Peu importe la stratégie d’entrée en scène du gouvernement péquiste à l’automne dernier, quelques mois plus tard, le citoyen vigilant observe une démarche à la carte, financement des universités, redevances minières, financement de la recherche en santé et en éducation… . Ce serait lamentable de continuer sur cette voie alors que des virages majeurs ont été pris par le gouvernement précédent, dont le passage d’une philosophie d’imposition à celui de la taxation. Influencé par des consultants comme Luc Godbout, Pierre Fortin et compagnie qui promeuvent la taxation comme la voie royale, cette direction se doit d’être remise au jeu. L’actuel gouvernement continuera-t-il à ne s’entourer que des mêmes conseillers? La mystification de la complexité fiscale que les seuls experts peuvent comprendre est révolue. Comme pour d’autres enjeux, telle la question des gaz de schiste, de plus en plus de citoyens et de groupes conscientisés sont à l’œuvre pour bien saisir les choix politiques. Il en va de même pour la fiscalité, un outil central de fonctionnement de la vie en société dont on a oublié l’importance. Le temps de concocter en vase clos des changements majeurs, entre experts, sans impliquer la société civile n’a pas d’avenir. Le « printemps érable » a été un exemple patent d’un réveil a posteriori d’orientations budgétaires imposées dans le budget 2009-2010 avec le résultat que l’on connaît.

Au début janvier 2013, la Centrale des syndicats du Québec (CSQ) demande la tenue d’un sommet sur la fiscalité et la création d’un conseil économique, social et culturel indépendant du gouvernement qui effectuerait des recherches et des analyses pour éclairer les discussions. Dans l’optique d’un redressement démocratique et d’une approche cohérente sur la fiscalité et les finances publiques, cette demande répond à un besoin. À la fin janvier, Le Devoir rapporte que Nicolas Marceau aurait écarté du revers de la main la possibilité d’entreprendre une «vraie réforme de l’ensemble de la fiscalité», proposition venant du président des Manufacturiers et Exportateurs du Québec, à l’occasion d’un déjeuner-conférence avec des gens d’affaires. Serait-il possible qu’une forme de consensus social se dégage pour débattre d’orientations fiscales? Bien sûr pour des raisons idéologiques différentes. Selon monsieur Marceau, le moment ne serait pas bien choisi de se prêter à un tel exercice, ayant toujours en toile de fond comme justification le sempiternel argument de la peur de nuire à l’économie. On peut à juste titre se demander ce qui nuit le plus à l’économie, oser ouvrir le nécessaire débat fiscal ou l’ignorer et le repousser alors que couve l’appétit social croissant de le faire.

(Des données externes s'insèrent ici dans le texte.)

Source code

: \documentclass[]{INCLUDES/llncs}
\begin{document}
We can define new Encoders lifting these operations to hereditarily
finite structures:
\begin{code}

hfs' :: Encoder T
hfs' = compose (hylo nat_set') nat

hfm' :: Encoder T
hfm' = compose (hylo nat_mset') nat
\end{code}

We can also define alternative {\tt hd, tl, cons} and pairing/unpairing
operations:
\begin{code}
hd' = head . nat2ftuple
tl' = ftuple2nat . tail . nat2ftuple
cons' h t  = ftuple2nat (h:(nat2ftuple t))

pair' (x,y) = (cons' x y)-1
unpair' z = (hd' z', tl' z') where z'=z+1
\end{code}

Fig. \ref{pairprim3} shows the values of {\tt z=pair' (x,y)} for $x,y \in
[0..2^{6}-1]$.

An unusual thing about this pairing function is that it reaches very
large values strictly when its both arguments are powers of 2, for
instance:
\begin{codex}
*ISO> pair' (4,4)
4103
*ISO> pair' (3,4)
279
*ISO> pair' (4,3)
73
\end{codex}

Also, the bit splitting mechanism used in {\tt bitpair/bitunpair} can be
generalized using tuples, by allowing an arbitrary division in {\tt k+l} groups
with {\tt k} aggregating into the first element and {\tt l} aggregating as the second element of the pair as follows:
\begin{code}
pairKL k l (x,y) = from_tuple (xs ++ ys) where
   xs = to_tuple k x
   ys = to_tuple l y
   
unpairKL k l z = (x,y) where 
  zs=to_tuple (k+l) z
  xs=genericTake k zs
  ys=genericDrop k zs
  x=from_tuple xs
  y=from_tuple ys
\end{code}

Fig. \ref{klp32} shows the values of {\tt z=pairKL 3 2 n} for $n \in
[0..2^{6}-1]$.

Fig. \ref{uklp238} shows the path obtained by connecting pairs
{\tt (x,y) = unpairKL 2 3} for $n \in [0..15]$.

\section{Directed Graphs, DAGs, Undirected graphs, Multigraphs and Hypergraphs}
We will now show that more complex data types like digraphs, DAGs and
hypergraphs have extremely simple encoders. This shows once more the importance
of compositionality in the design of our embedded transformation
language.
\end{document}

Monsieur Marceau, on peut comprendre la fragilité d’un gouvernement minoritaire, mais en attendant d’être convaincu de l’importance d’un vrai débat fiscal, on peut raisonnablement croire que vous ne seriez pas impopulaire si vous vous attaquiez au fléau des fuites fiscales pour renflouer les coffres de l’État. Les cibles prévues dans le budget ne sont pas à la hauteur. Pour l’exercice financier 2011-2012, l’Agence québécoise du revenu a récupéré 3 milliards d’impôts impayés auprès de simples contribuables et de petites et moyennes entreprises du secteur de la restauration et de la construction. Pour 2012-2013, la cible est de 3,5 milliards, dont 80 millions au chapitre de l’évitement fiscal agressif à la limite de la légalité; pratique qualifiée de «planification fiscale agressive» et ce grâce à des experts-comptables chevronnés. Le potentiel de récupération pour ce seul subterfuge serait estimé à 3,6 milliards, sans oublier qu’aucun plan d’action ne se dessine pour resserrer la facilité d’utilisation des paradis fiscaux. Selon Statistique Canada, en 2008, 146 milliards de dollars ont été «investis» dans les paradis fiscaux. Si l’on se fie à la proportion attribuée au Québec dans ce type de calcul, le cinquième proviendrait du Québec, soit près de 30 milliards de dollars. Qu’en est-il exactement en 2012? Les paradis fiscaux coûtent cher aux Québécois, on ne pourra pas très longtemps se contenter de dire que cette question regarde le fédéral qui multiplie la signature de conventions avec des paradis fiscaux.